Sie tauschen weitere Nettigkeiten aus, dann verschwindet Mme Aubert in die angrenzende Küche, um Kaffee zu kochen. Cristabel blättert rasch durch das Besucherbuch und überlegt, was für einen Namen Digby wohl benutzt hat und was er gesagt haben könnte, wenn er in diesem Zimmer gestanden hätte. Nach einer Weile sagt sie: »Man hat mir gesagt, dass Sie mir vielleicht helfen könnten, eine Wohnung zu finden, Mme Aubert.«

»Kann sein«, antwortet Mme Aubert aus der Küche.

»Ich habe gehört, dass Sie sehr diskret sind«, sagt Cristabel und lässt ihre Blicke prüfend über die Bilder an den Wänden gleiten: Familienfotos, Heiligenbilder und ein gerahmtes Foto von Maréchal Pétain.

Mme Aubert kommt mit einem Silbertablett zurück, auf dem Porzellantassen mit Rosenmuster stehen. Cristabel deutet auf eines der Fotos an der Wand, auf dem Mademoiselle Aubert zu sehen sein muss: »Wer ist denn dieses charmante Mädchen? Sie sieht Ihnen ziemlich ähnlich.«

»Das ist meine Ernestine. Sie ist Gouvernante. War schon bei vielen vornehmen Familien angestellt. Ich wünschte nur, sie würde etwas näher bei mir wohnen.«

»Ach, sie lebt also gar nicht in Paris?«

Mme Aubert schüttelt den Kopf. »Sie wohnt in der Schweiz. Davor war sie in England.«

»Sie müssen sehr stolz auf sie sein.« Cristabel nippt an ihrem Kaffee. »Mann, das schmeckt ja wie richtiger Kaffee. Findet man heute nur noch selten.«

Mme Aubert lächelt ein bisschen schüchtern.

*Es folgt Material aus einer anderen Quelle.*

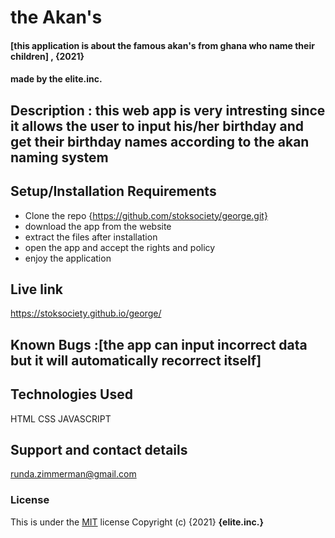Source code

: # the Akan's
#### [this application is about the famous  akan's from ghana who name their children] , {2021}
####  made by the elite.inc.
## Description : this web app is very intresting since it allows the user to input his/her birthday and get their birthday names according to the akan naming system
## Setup/Installation Requirements
* Clone the repo {https://github.com/stoksociety/george.git}
* download the app from the website
* extract the files after installation
* open the app and accept the rights and policy
* enjoy the application

## Live link
https://stoksociety.github.io/george/
## Known Bugs :[the app can input incorrect data but it will automatically recorrect itself]
## Technologies Used
HTML
CSS
JAVASCRIPT
## Support and contact details
runda.zimmerman@gmail.com
### License
This is under the [MIT](LICENSE) license
Copyright (c) {2021} **{elite.inc.}**
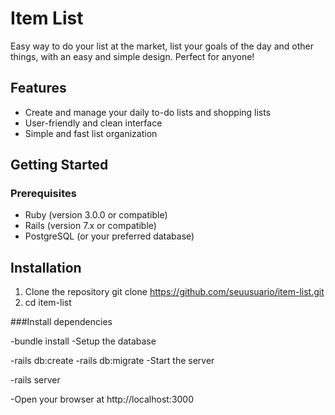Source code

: # Item List

Easy way to do your list at the market, list your goals of the day and other things, with an easy and simple design. Perfect for anyone!

## Features

- Create and manage your daily to-do lists and shopping lists  
- User-friendly and clean interface  
- Simple and fast list organization  

## Getting Started

### Prerequisites

- Ruby (version 3.0.0 or compatible)  
- Rails (version 7.x or compatible)  
- PostgreSQL (or your preferred database)  

## Installation

1. Clone the repository
git clone https://github.com/seuusuario/item-list.git
2. cd item-list

###Install dependencies

-bundle install
-Setup the database

-rails db:create
-rails db:migrate
-Start the server

-rails server

-Open your browser at http://localhost:3000
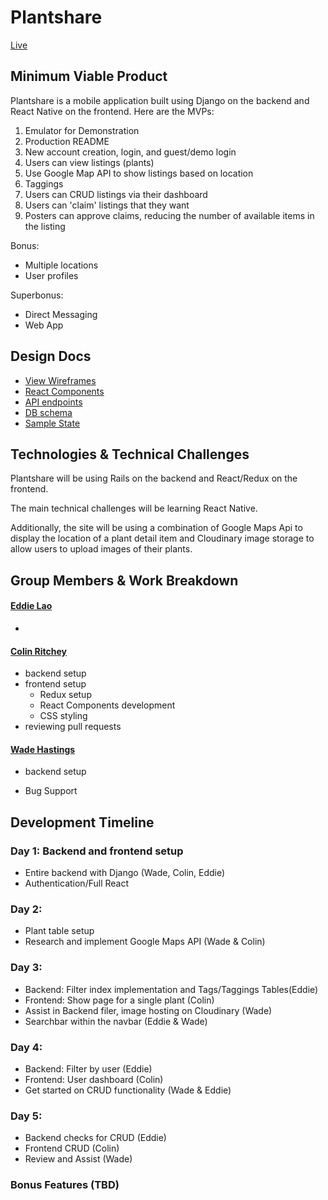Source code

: # Plantshare

[Live][heroku]

[heroku]:(https://github.com/whasting/Plantshare)

## Minimum Viable Product
Plantshare is a mobile application built using Django on the backend and React Native on the frontend. Here are the MVPs:

1. Emulator for Demonstration
2. Production README
3. New account creation, login, and guest/demo login
4. Users can view listings (plants)
5. Use Google Map API to show listings based on location
6. Taggings
7. Users can CRUD listings via their dashboard
8. Users can 'claim' listings that they want
9. Posters can approve claims, reducing the number of
available items in the listing

Bonus:
- Multiple locations
- User profiles

Superbonus:
- Direct Messaging
- Web App

## Design Docs
* [View Wireframes][wireframes]
* [React Components][components]
* [API endpoints][api-endpoints]
* [DB schema][schema]
* [Sample State][sample-state]

[wireframes]: docs/wireframes
[components]: docs/component-hierarchy.md
[sample-state]: docs/sample-state.md
[api-endpoints]: docs/api-endpoints.md
[schema]: docs/schema.md

## Technologies & Technical Challenges

Plantshare will be using Rails on the backend and React/Redux on the frontend.

The main technical challenges will be learning React Native.

Additionally, the site will be using a combination of Google Maps Api to display the location of a plant detail item and Cloudinary image storage to allow
users to upload images of their plants.

## Group Members & Work Breakdown

#### [Eddie Lao](https://github.com/eddielao)
  -

#### [Colin Ritchey](https://github.com/colinritchey)
  - backend setup
  - frontend setup
    - Redux setup
    - React Components development
    - CSS styling
  - reviewing pull requests

#### [Wade Hastings](https://github.com/whasting)
  - backend setup

  - Bug Support

## Development Timeline

### Day 1: Backend and frontend setup

- Entire backend with Django (Wade, Colin, Eddie)
- Authentication/Full React

### Day 2:

- Plant table setup
- Research and implement Google Maps API (Wade & Colin)

### Day 3:

- Backend: Filter index implementation and Tags/Taggings Tables(Eddie)
- Frontend: Show page for a single plant (Colin)
- Assist in Backend filer, image hosting on Cloudinary (Wade)
- Searchbar within the navbar (Eddie & Wade)

### Day 4:

- Backend: Filter by user (Eddie)
- Frontend: User dashboard (Colin)
- Get started on CRUD functionality (Wade & Eddie)

### Day 5:

- Backend checks for CRUD (Eddie)
- Frontend CRUD (Colin)
- Review and Assist (Wade)


### Bonus Features (TBD)
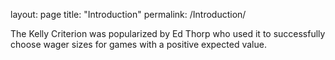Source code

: layout: page
title: "Introduction"
permalink: /Introduction/

The Kelly Criterion was popularized by Ed Thorp who used it to successfully choose wager sizes for games with a positive expected value.
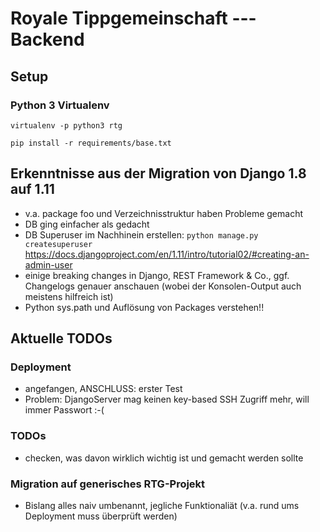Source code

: # Royale Tippgemeinschaft --- Backend

## Setup

### Python 3 Virtualenv
`virtualenv -p python3 rtg`

`pip install -r requirements/base.txt`

## Erkenntnisse aus der Migration von Django 1.8 auf 1.11

* v.a. package foo und Verzeichnisstruktur haben Probleme gemacht
* DB ging einfacher als gedacht
* DB Superuser im Nachhinein erstellen: `python manage.py createsuperuser`
                                        https://docs.djangoproject.com/en/1.11/intro/tutorial02/#creating-an-admin-user
* einige breaking changes in Django, REST Framework & Co., ggf. Changelogs genauer anschauen (wobei der Konsolen-Output auch meistens hilfreich ist)
* Python sys.path und Auflösung von Packages verstehen!! 

## Aktuelle TODOs

### Deployment

* angefangen, ANSCHLUSS: erster Test
* Problem: DjangoServer mag keinen key-based SSH Zugriff mehr, will immer Passwort :-(

### TODOs

* checken, was davon wirklich wichtig ist und gemacht werden sollte

### Migration auf generisches RTG-Projekt

* Bislang alles naiv umbenannt, jegliche Funktionaliät (v.a. rund ums Deployment muss überprüft werden)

Cristabel lächelt zurück. »Wir brauchen alle unseren kleinen Luxus. Wo in England hat Ihre Tochter denn gearbeitet? Ich war vor dem Krieg in England. Jetzt würde ich nicht mehr hinwollen. Angeblich erkennt man es nicht mehr wieder.«

»Ich bin nicht sicher, wo es war, aber es war bei einer vornehmen Familie, wie meiner eigenen. Dies hier …«, sie deutet auf die Zimmer rundherum, »… ist nur vorübergehend, wenn Sie verstehen.«

»Ja, es sind schwierige Zeiten«, sagt Cristabel mitfühlend. »Angeblich werden die Engländer ja in ihrem eigenen Land überrannt. Überschwemmt von den unerwünschtesten Elementen.«

Mme Aubert schüttelt den Kopf. »Furchtbar.«

»Wenn das so weitergeht, dann wird nicht mehr viel von der anständigen Gesellschaft übrig sein.« Mit einem Blick auf Pétain fügt Cristabel hinzu: »Gott sei Dank gibt es immer noch Leute, die sich zur Wehr setzen.«

»Ohne ihn wären wir verloren, und Frankreich hat weiß Gott genug gelitten«, sagt Mme Aubert. Dann schaut sie auf die Wanduhr. »Was Ihre Unterbringung angeht, Mademoiselle Beauchamp, ich kümmere mich noch um ein zweites Haus in dieser Straße. Nummer zwanzig. Da gibt es eine Wohnung im dritten Stock, die vor Kurzem leer geworden ist. Vielleicht möchten Sie sich die mal anschauen?«

»Gerne, wenn ich darf.«

»Ich gebe Ihnen den Schlüssel, denn ich muss noch schnell zum Metzger, bevor er schließt, aber wir könnten uns ja wieder hier treffen, wenn Sie sich umgeschaut haben.« Mme Aubert steht auf und nimmt einen Schlüssel vom Haken, den sie Cristabel in die Hand drückt.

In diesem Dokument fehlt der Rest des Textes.